When controversy was still tolerated over Einstein’s theories, Sir Oliver Lodge, a noted Fellow of the Royal Society, wrote in Nature on Feb 17, 1921:
“..what is really wanted for a truly Natural Philosophy is a supplement to Newtonian mechanics, expressed in terms of the medium which he suspected and sought after but could not attain, and introducing the additional facts, chiefly electrical—especially the fact of variable inertia—discovered since his time…
If we could understand the structure of the particle, in terms of the medium of which it is composed, and if we knew the structure of the rest of the medium also, so as to account for the potential stress at every point—that would be a splendid step, beyond anything accomplished yet.” [8]
[Emphasis added]
This is precisely the ELECTRIC UNIVERSE® view. Natural Philosophy has withered in its confrontation with the modern fashion of mathematical metaphysics and computer games. Most of the ‘discoveries’ now are merely computer generated ‘virtual reality’ — black holes, dark matter, dark energy, etc. The computer models are constructed upon a shadowy kernel of ignorance. We do not understand gravity!
Einstein in his special theory of relativity postulated there was no medium, called the ‘aether.’ But Maxwell’s theory of electromagnetism requires it.
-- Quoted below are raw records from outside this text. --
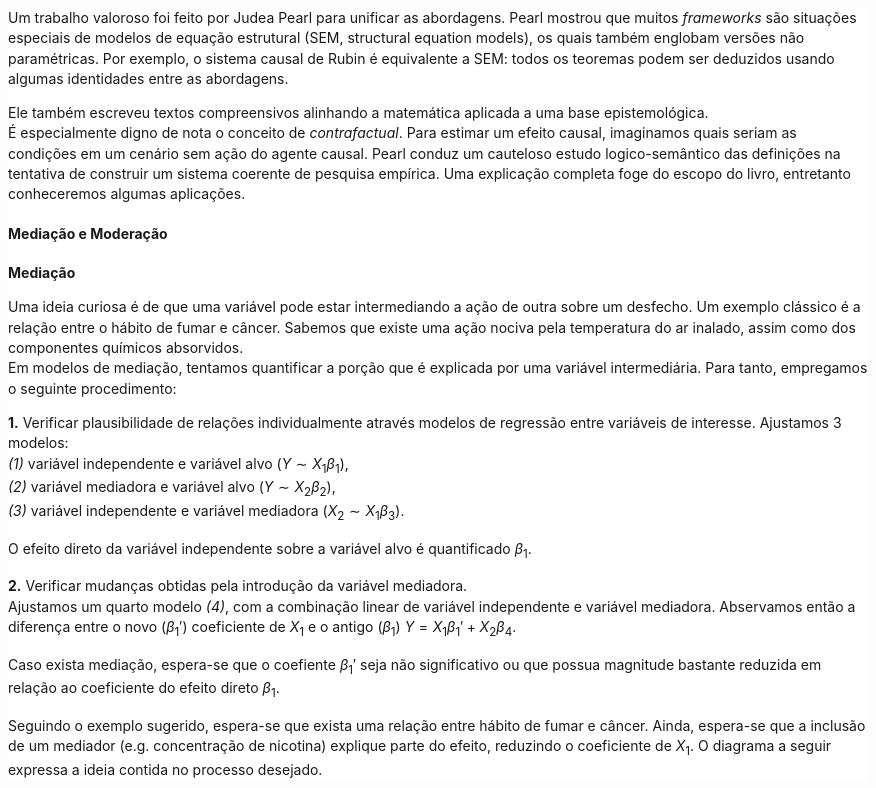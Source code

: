Um trabalho valoroso foi feito por Judea Pearl para unificar as abordagens. Pearl mostrou que muitos *frameworks* são situações especiais de modelos de equação estrutural (SEM, structural equation models), os quais também englobam versões não paramétricas. Por exemplo, o sistema causal de Rubin é equivalente a SEM: todos os teoremas podem ser deduzidos usando algumas identidades entre as abordagens.  

Ele também escreveu textos compreensivos alinhando a matemática aplicada a uma base epistemológica.  
É especialmente digno de nota o conceito de *contrafactual*. Para estimar um efeito causal, imaginamos quais seriam as condições em um cenário sem ação do agente causal. Pearl conduz um cauteloso estudo logico-semântico das definições na tentativa de construir um sistema coerente de pesquisa empírica. Uma explicação completa foge do escopo do livro, entretanto conheceremos algumas aplicações.  

#### Mediação e Moderação

**Mediação**

Uma ideia curiosa é de que uma variável pode estar intermediando a ação de outra sobre um desfecho. Um exemplo clássico é a relação entre o hábito de fumar e câncer. Sabemos que existe uma ação nociva pela temperatura do ar inalado, assim como dos componentes químicos absorvidos.  
Em modelos de mediação, tentamos quantificar a porção que é explicada por uma variável intermediária. Para tanto, empregamos o seguinte procedimento:

**1.** Verificar plausibilidade de relações individualmente através modelos de regressão entre variáveis de interesse.
Ajustamos 3 modelos:  
*(1)* variável independente e variável alvo $(Y \sim X_{1}\beta_{1})$,  
*(2)* variável mediadora e variável alvo $(Y \sim X_{2}\beta_{2})$,  
*(3)* variável independente e variável mediadora $(X_{2} \sim X_{1}\beta_{3})$. 

O efeito direto da variável independente sobre a variável alvo é quantificado $\beta_{1}$.

**2.** Verificar mudanças obtidas pela introdução da variável mediadora.  
Ajustamos um quarto modelo *(4)*, com a combinação linear de variável independente e variável mediadora. Abservamos então a diferença entre o novo $(\beta_{1}')$ coeficiente de $X_{1}$ e o antigo $(\beta_{1})$ $Y = X_{1}\beta_{1}' + X_{2}\beta_{4}$.  

Caso exista mediação, espera-se que o coefiente $\beta_{1}'$ seja não significativo ou que possua magnitude bastante reduzida em relação ao coeficiente do efeito direto $\beta_{1}$.  

Seguindo o exemplo sugerido, espera-se que exista uma relação entre hábito de fumar e câncer. Ainda, espera-se que a inclusão de um mediador (e.g. concentração de nicotina) explique parte do efeito, reduzindo o coeficiente de $X_{1}$. O diagrama a seguir expressa a ideia contida no processo desejado.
And Sir Oliver Lodge saw the aether as crucial to our understanding. So Einstein, at a stroke, removed any possibility that he, or his followers, would find a link between electromagnetism and gravity. It served the egos of his followers to consecrate Einstein’s ideas and treat dissent as blasphemy.
“Sometimes a concept is baffling not because it is profound but because it’s wrong.” [9,10]
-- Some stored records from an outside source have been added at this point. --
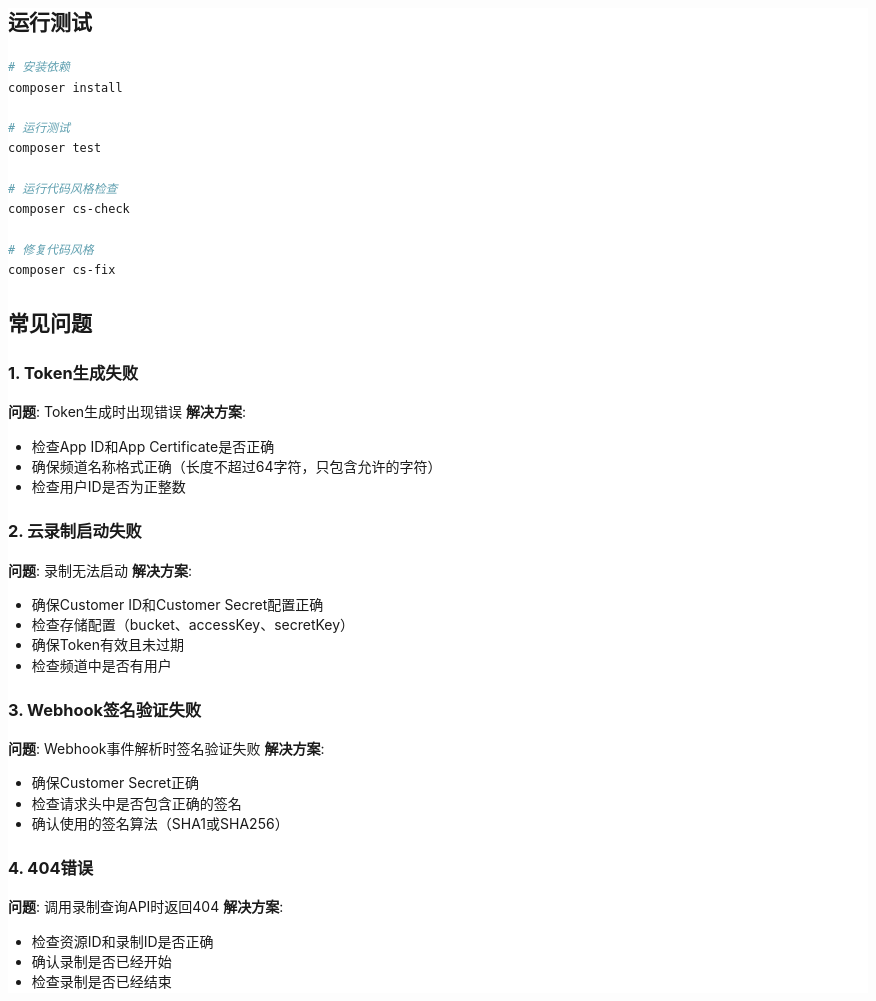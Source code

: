 ## 运行测试

```bash
# 安装依赖
composer install

# 运行测试
composer test

# 运行代码风格检查
composer cs-check

# 修复代码风格
composer cs-fix
```

## 常见问题

### 1. Token生成失败

**问题**: Token生成时出现错误
**解决方案**:
- 检查App ID和App Certificate是否正确
- 确保频道名称格式正确（长度不超过64字符，只包含允许的字符）
- 检查用户ID是否为正整数

### 2. 云录制启动失败

**问题**: 录制无法启动
**解决方案**:
- 确保Customer ID和Customer Secret配置正确
- 检查存储配置（bucket、accessKey、secretKey）
- 确保Token有效且未过期
- 检查频道中是否有用户

### 3. Webhook签名验证失败

**问题**: Webhook事件解析时签名验证失败
**解决方案**:
- 确保Customer Secret正确
- 检查请求头中是否包含正确的签名
- 确认使用的签名算法（SHA1或SHA256）

### 4. 404错误

**问题**: 调用录制查询API时返回404
**解决方案**:
- 检查资源ID和录制ID是否正确
- 确认录制是否已经开始
- 检查录制是否已经结束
Decades later, Paul R. Heyl wrote in Scientific Monthly, May 1954:
“The more we study gravitation, the more there grows upon us the feeling that there is something peculiarly fundamental about this phenomenon to a degree that is unequalled among other natural phenomena. Its independence of the factors that affect other phenomena and its dependence only upon mass and distance suggest that its roots avoid things superficial and go down deep into the unseen, to the very essence of matter and space.”
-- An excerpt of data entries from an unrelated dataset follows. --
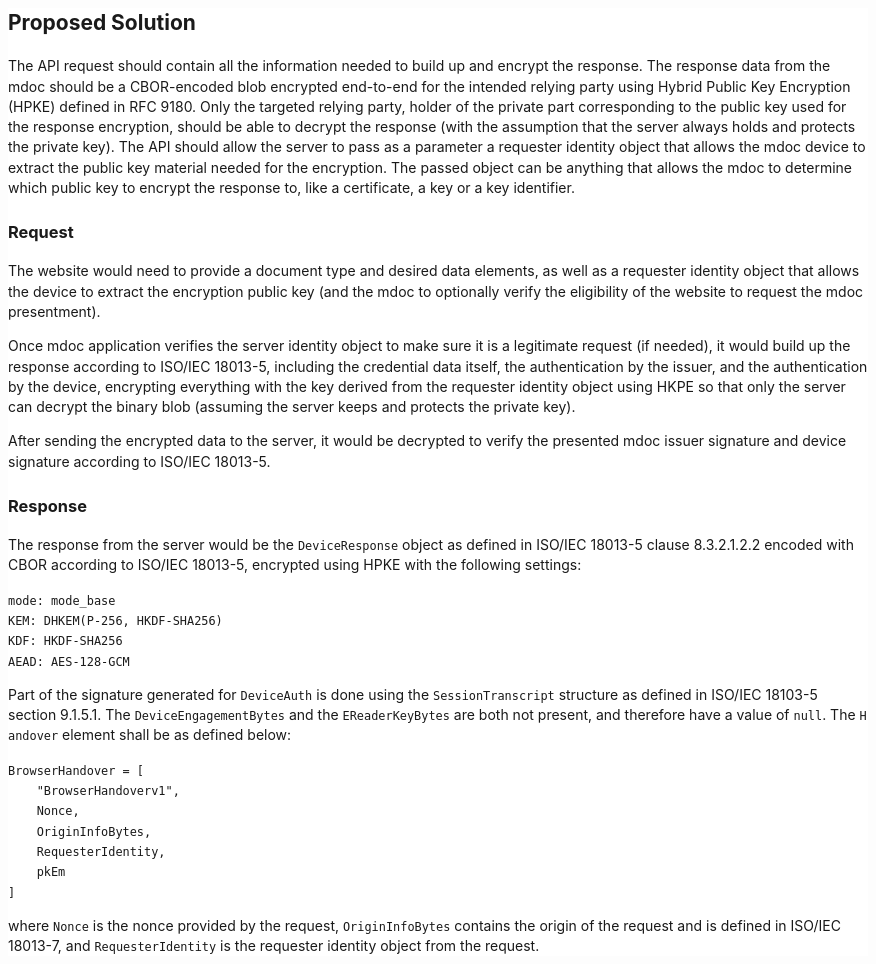 
## Proposed Solution

The API request should contain all the information needed to build up and encrypt the response.  The response data from the mdoc should be a CBOR-encoded blob encrypted end-to-end for the intended relying party using Hybrid Public Key Encryption (HPKE) defined in RFC 9180.  Only the targeted relying party, holder of the private part corresponding to the public key used for the response encryption, should be able to decrypt the response (with the assumption that the server always holds and protects the  private key).  The API should allow the server to pass as a parameter a requester identity object that allows the mdoc device to extract the public key material needed for the encryption.  The passed object can be anything that allows the mdoc to determine which public key to encrypt the response to, like a certificate, a key or a key identifier.


### Request

The website would need to provide a document type and desired data elements, as well as a requester identity object that allows the device to extract the encryption public key (and the mdoc to optionally verify the eligibility of the website to request the mdoc presentment).

Once mdoc application verifies the server identity object to make sure it is a legitimate request (if needed), it would build up the response according to ISO/IEC 18013-5, including the credential data itself, the authentication by the issuer, and the authentication by the device, encrypting everything with the key derived from the requester identity object using HKPE so that only the server can decrypt the binary blob (assuming the server keeps and protects the private key).

After sending the encrypted data to the server, it would be decrypted to verify the presented mdoc issuer signature and device signature according to ISO/IEC 18013-5.


### Response

The response from the server would be the `DeviceResponse` object as defined in ISO/IEC 18013-5 clause 8.3.2.1.2.2 encoded with CBOR according to ISO/IEC 18013-5, encrypted using HPKE with the following settings:
```
mode: mode_base
KEM: DHKEM(P-256, HKDF-SHA256)
KDF: HKDF-SHA256
AEAD: AES-128-GCM
```

Part of the signature generated for `DeviceAuth` is done using the `SessionTranscript` structure as defined in ISO/IEC 18103-5 section 9.1.5.1.  The `DeviceEngagementBytes` and the `EReaderKeyBytes` are both not present, and therefore have a value of `null`.  The `Handover` element shall be as defined below:
```
BrowserHandover = [
    "BrowserHandoverv1",
    Nonce,
    OriginInfoBytes,
    RequesterIdentity,
    pkEm
]
```
where `Nonce` is the nonce provided by the request, `OriginInfoBytes` contains the origin of the request and is defined in ISO/IEC 18013-7, and `RequesterIdentity` is the requester identity object from the request.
—Gravitation: Still A Mystery.
This sentiment has been echoed down to the present but few are listening. The problem has been worsened by the particle physicists who indulge in their own virtual reality — inventing “virtual particles” to transmit forces. If they “could understand the structure of the particle, in terms of the medium of which it is composed” and put flesh on the metaphysical bones of quantum theory we should be much further advanced. Sir Oliver Lodge deserves to be heard once more:
“..it may be that when the structure of an electron is understood, we shall see that an ‘even-powered’ stress in the surrounding aether is necessarily involved. What I do feel instinctively is that this is the direction for discovery, and what is needed is something internal and intrinsic, and that all attempts to explain gravitation as due to the action of some external agency, whether flying particles or impinging waves, are doomed to failure; for all these speculations regard the atom as a foreign substance — a sort of ‘grit’ in the aether — driven hither and thither by forces alien to itself. When, some day, we understand the real relation between matter and aether, I venture to predict that we shall perceive something more satisfying than that.” [11]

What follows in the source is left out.